Faecal Myeloperoxidase as a Biomarker of Endoscopic Activity in Inflammatory Bowel Disease

Abstract

Background and aims: Inflammatory bowel disease [IBD], consisting of Crohn's disease [CD] and ulcerative colitis [UC], is a relapsing-remitting illness. Treat-to-target IBD management strategies require monitoring of gastrointestinal inflammation. This study aimed to investigate faecal myeloperoxidase [fMPO], a neutrophil granule enzyme, as a biomarker of IBD activity.

Methods: Prospectively recruited participants with IBD, undergoing ileocolonoscopy for disease assessment, provided biological samples and completed symptom questionnaires prior to endoscopy. fMPO, C-reactive protein [CRP], and faecal calprotectin [fCal] were compared with validated endoscopic indices [simple endoscopic score for CD and UC endoscopic index of severity]. Receiver operating characteristic [ROC] curves assessed the performance of fMPO, CRP, and fCal in predicting endoscopic disease activity. Baseline biomarkers were used to predict a composite endpoint of complicated disease at 12 months [need for escalation of biologic/immunomodulator due to relapse, steroid use, IBD-related hospitalisation, and surgery].

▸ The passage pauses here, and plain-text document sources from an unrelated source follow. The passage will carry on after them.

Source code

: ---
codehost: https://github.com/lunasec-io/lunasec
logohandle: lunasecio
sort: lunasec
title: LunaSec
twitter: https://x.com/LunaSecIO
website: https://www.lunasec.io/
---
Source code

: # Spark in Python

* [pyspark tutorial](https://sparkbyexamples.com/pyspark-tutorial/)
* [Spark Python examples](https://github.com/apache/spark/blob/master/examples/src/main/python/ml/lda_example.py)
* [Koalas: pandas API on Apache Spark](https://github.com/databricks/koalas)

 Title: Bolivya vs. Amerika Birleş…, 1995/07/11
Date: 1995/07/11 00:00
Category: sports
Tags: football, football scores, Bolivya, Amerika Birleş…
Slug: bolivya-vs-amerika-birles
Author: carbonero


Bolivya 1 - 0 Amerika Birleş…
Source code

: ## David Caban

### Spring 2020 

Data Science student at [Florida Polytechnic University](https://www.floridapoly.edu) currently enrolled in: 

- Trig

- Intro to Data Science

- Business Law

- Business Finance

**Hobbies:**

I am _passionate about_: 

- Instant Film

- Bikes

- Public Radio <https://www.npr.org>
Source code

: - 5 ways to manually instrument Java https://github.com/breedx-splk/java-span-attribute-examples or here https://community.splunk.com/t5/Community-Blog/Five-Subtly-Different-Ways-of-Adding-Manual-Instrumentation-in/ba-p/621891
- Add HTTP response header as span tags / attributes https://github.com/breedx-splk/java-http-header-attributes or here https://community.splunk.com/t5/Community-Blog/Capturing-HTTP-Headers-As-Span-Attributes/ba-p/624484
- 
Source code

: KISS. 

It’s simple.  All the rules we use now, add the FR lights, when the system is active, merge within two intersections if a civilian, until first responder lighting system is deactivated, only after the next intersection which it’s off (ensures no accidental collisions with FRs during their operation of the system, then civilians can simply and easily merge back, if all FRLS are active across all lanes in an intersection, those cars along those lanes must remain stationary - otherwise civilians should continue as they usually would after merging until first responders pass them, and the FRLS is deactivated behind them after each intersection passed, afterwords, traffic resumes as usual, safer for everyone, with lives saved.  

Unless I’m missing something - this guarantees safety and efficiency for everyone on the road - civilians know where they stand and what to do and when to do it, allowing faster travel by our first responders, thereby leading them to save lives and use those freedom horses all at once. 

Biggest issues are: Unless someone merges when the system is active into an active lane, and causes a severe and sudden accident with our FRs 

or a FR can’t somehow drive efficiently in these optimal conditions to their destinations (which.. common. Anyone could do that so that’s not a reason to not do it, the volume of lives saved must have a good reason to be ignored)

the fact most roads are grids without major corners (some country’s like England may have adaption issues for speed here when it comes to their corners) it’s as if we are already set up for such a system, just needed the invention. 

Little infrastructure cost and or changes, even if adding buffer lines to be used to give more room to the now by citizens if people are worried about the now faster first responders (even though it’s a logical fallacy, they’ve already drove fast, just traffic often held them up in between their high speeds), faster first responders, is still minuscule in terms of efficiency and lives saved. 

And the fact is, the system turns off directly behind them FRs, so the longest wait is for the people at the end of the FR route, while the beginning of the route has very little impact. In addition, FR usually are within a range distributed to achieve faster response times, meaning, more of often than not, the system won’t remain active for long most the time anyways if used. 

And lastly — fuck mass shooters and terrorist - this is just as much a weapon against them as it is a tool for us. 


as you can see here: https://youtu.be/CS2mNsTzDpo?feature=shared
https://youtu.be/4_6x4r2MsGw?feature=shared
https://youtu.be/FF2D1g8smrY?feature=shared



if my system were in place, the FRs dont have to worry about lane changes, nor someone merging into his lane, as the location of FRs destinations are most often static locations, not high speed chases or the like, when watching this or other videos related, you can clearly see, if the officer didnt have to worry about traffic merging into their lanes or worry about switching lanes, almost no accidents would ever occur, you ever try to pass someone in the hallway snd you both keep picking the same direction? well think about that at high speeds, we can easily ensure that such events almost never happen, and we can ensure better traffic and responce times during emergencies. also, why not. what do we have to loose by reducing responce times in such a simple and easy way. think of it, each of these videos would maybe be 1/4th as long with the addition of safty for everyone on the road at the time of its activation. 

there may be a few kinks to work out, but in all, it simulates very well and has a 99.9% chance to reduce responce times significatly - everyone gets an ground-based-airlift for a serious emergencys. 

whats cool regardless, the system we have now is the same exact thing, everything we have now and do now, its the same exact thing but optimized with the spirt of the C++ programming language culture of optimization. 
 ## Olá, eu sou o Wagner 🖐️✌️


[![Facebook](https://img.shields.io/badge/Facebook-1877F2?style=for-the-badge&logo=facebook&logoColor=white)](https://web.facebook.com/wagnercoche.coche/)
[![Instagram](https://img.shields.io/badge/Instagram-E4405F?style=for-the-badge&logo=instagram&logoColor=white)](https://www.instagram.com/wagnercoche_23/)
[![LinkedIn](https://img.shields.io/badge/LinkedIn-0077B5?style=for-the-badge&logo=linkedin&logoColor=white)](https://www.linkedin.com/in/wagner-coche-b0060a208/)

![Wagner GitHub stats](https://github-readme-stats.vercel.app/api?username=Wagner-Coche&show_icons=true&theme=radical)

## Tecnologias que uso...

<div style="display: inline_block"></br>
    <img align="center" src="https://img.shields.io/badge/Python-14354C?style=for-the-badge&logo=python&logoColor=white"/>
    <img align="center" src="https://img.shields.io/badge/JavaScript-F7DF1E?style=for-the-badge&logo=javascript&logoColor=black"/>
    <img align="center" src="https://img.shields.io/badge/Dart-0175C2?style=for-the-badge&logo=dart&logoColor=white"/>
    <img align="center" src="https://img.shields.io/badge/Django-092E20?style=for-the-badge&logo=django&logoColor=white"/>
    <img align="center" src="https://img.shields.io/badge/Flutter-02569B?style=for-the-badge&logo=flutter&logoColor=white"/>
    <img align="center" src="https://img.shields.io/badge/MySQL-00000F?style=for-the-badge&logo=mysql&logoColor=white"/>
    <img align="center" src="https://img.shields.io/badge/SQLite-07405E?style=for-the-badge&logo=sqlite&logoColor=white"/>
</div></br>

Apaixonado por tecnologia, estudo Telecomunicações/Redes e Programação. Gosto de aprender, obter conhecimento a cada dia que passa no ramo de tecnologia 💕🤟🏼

Results: A total of 172 participants were recruited [91 female, 100 with CD]. fMPO was significantly correlated with endoscopic activity in both CD [r = 0.53, p < 0.01] and UC [r = 0.63, p < 0.01], and with fCal in all patients with IBD [r = 0.82, p < 0.01]. fMPO was effective in predicting moderate-to-severely active CD [AUROC 0.86, p < 0.01] and UC [AUROC 0.92, p < 0.01]. Individuals with a baseline fMPO > 26 µg/g were significantly more likely to reach the composite outcome at 12 months (hazard ratio [HR] 3.71, 95% confidence interval [CI] 2.07-6.64, p < 0.01).

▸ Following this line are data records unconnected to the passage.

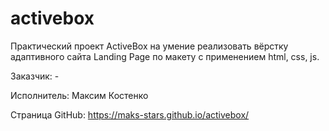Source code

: # activebox

Практический проект ActiveBox на умение реализовать вёрстку адаптивного сайта Landing Page по макету с применением html, css, js.

Заказчик: -

Исполнитель: Максим Костенко

Страница GitHub: https://maks-stars.github.io/activebox/
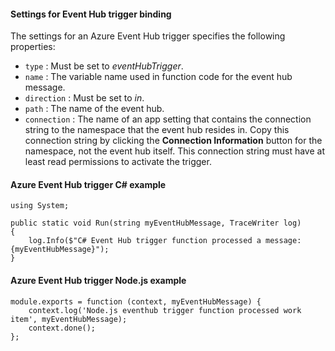#### Settings for Event Hub trigger binding

The settings for an Azure Event Hub trigger specifies the following properties:

- `type` : Must be set to *eventHubTrigger*.
- `name` : The variable name used in function code for the event hub message. 
- `direction` : Must be set to *in*. 
- `path` : The name of the event hub.
- `connection` : The name of an app setting that contains the connection string to the namespace that the event hub resides in. Copy this connection string by clicking the **Connection Information** button for the namespace, not the event hub itself.  This connection string must have at least read permissions to activate the trigger.

#### Azure Event Hub trigger C# example
 
	using System;
	
	public static void Run(string myEventHubMessage, TraceWriter log)
	{
	    log.Info($"C# Event Hub trigger function processed a message: {myEventHubMessage}");
	}

#### Azure Event Hub trigger Node.js example
 
	module.exports = function (context, myEventHubMessage) {
	    context.log('Node.js eventhub trigger function processed work item', myEventHubMessage);	
	    context.done();
	};
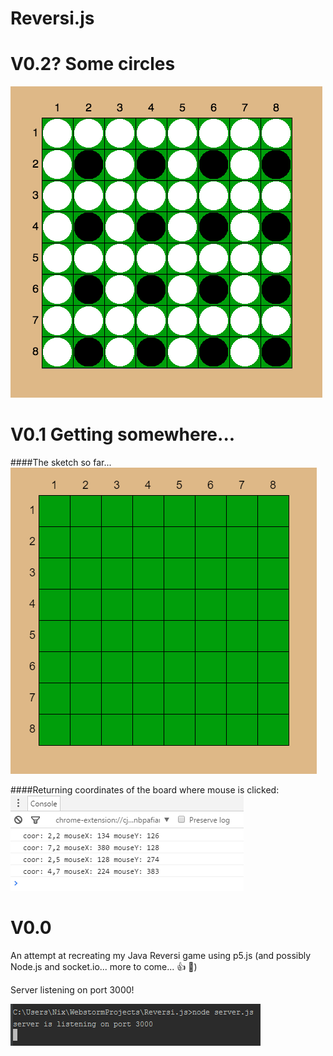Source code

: # Reversi.js

# V0.2? Some circles

![circles](https://raw.githubusercontent.com/ncleves/Reversi.js/master/extras/board_w_pieces.png)

# V0.1 Getting somewhere...

####The sketch so far...
![blank_board](https://raw.githubusercontent.com/ncleves/Reversi.js/master/Extras/blank_board.PNG)

####Returning coordinates of the board where mouse is clicked:
![board_coor](https://raw.githubusercontent.com/ncleves/Reversi.js/master/Extras/board_coor.PNG)

# V0.0
An attempt at recreating my Java Reversi game using p5.js (and possibly Node.js and socket.io... more to come... :+1: :clap:)

Server listening on port 3000!

![server](https://github.com/ncleves/Reversi.js/raw/master/Extras/server.PNG)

Conclusions: Faecal myeloperoxidase is an accurate biomarker of endoscopic activity in IBD and predicted a more complicated IBD course during follow-up.

Keywords: Biomarkers; myeloperoxidase; prognosis.

Graphical abstract

Figure 1.

Correlation between faecal myeloperoxidase [fMPO] protein concentration with fMPO activity using randomly selected stool samples to encompass a range of fMPO protein concentrations; 0-–9 μg/g, 50–199 μg/g, and > 200 μg/g. The correlation was performed on the linear data.

Figure 2.

Correlations between faecal biomarkers and clinical symptoms with endoscopic activity in inflammatory bowel disease.[A] Faecal calprotectin [fCal] and Simple Endoscopic Score for Crohn’s Disease [SES-CD]. [B] fCal and Ulcerative Colitis Endoscopic Index of Severity [UCEIS]; [C] Faecal myeloperoxidase protein [fMPO] and SES-CD. [D] fMPO and UCEIS. [E] SES-CD and Harvey–Bradshaw index [HBI]. [F] UCEIS and Simple Clinical Colitis Activity Index [SCCAI].

Figure 3.

Faecal myeloperoxidase [fMPO] protein was significantly correlated with faecal calprotectin [fCal] in patients with inflammatory bowel disease [A]. fMPO protein differed significantly between individuals in endoscopic remission [SES-CD ≤ 2, UCEIS ≤ 1] and those with moderate [SES-CD 7–15, UCEIS 5–6] or severely active [SES-CD > 15, UCEIS ≥ 7] Crohn’s disease [B] and ulcerative colitis [C]. SES-CD, Simple Endoscopic Score for Crohn’s Disease; UCEIS, Ulcerative Colitis Endoscopic Index of Severity. Mild disease = SES-CD 3–6, UCEIS 2–4. ns = p > 0.05; ***p < 0.001. Correlations for panel A performed on linear biomarker data.

Figure 4

Faecal calprotectin [fCal] and faecal myeloperoxidase [fMPO] protein both predicted moderat- to-severe endoscopic activity in CD [A] and UC [B], in comparison with C-reactive protein [CRP]. CD, Crohn’s disease; UC, ulcerative colitis; AUROC, area under the receiver operating characteristic curve.

Figure 5

Kaplan–Meier Curves showing differences in probability in reaching a composite outcome of escalation of immunomodulator/biologic therapy, corticosteroid use, IBD related hospitalisation, and surgery during 12 months of follow-up based on threshold values of baseline biomarkers [faecal calprotectin, fCal, >250 µg/g<; faecal myeloperoxidase, fMPO, fMPO > 26 µg/g<]. IBD, inflammatory bowel disease.